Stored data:

>>>>>

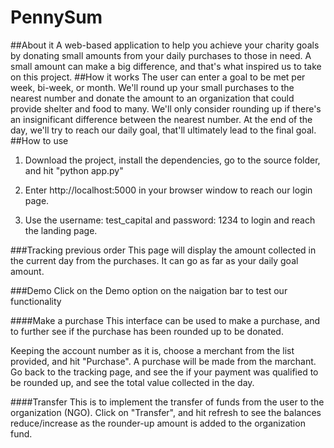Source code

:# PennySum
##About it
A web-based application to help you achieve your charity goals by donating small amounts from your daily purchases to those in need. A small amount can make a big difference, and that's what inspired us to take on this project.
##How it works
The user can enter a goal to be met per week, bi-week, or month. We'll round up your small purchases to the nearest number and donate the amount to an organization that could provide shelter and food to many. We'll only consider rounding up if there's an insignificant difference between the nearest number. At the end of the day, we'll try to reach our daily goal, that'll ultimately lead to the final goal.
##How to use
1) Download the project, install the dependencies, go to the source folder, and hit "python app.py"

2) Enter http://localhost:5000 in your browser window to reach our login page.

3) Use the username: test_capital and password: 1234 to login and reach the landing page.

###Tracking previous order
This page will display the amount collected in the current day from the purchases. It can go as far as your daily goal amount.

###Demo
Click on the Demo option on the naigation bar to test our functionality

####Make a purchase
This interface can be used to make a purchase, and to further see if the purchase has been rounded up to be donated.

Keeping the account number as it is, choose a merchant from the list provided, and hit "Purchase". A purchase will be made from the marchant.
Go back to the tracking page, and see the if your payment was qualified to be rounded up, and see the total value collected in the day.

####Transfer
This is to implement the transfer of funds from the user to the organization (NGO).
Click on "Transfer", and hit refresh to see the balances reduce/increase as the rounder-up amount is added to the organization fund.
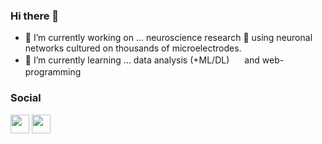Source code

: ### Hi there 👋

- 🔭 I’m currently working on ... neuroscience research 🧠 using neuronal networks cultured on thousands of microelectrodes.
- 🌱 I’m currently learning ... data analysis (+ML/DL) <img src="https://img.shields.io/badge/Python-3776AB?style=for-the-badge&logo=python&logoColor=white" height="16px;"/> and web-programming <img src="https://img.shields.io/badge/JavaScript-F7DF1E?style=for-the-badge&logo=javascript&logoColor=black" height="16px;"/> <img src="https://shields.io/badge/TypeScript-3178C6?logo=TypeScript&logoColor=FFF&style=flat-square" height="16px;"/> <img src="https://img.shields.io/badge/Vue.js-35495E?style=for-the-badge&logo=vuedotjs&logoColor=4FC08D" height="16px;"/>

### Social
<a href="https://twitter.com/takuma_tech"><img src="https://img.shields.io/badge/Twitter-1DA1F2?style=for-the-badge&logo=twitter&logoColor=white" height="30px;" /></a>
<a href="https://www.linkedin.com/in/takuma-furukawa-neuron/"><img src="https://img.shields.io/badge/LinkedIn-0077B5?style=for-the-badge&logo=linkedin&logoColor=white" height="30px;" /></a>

<<<<<

■ What is required
Scan the data above for the word "white", then copy every line that holds it.

■ Response area
- 🌱 I’m currently learning ... data analysis (+ML/DL) <img src="https://img.shields.io/badge/Python-3776AB?style=for-the-badge&logo=python&logoColor=white" height="16px;"/> and web-programming <img src="https://img.shields.io/badge/JavaScript-F7DF1E?style=for-the-badge&logo=javascript&logoColor=black" height="16px;"/> <img src="https://shields.io/badge/TypeScript-3178C6?logo=TypeScript&logoColor=FFF&style=flat-square" height="16px;"/> <img src="https://img.shields.io/badge/Vue.js-35495E?style=for-the-badge&logo=vuedotjs&logoColor=4FC08D" height="16px;"/>
<a href="https://twitter.com/takuma_tech"><img src="https://img.shields.io/badge/Twitter-1DA1F2?style=for-the-badge&logo=twitter&logoColor=white" height="30px;" /></a>
<a href="https://www.linkedin.com/in/takuma-furukawa-neuron/"><img src="https://img.shields.io/badge/LinkedIn-0077B5?style=for-the-badge&logo=linkedin&logoColor=white" height="30px;" /></a>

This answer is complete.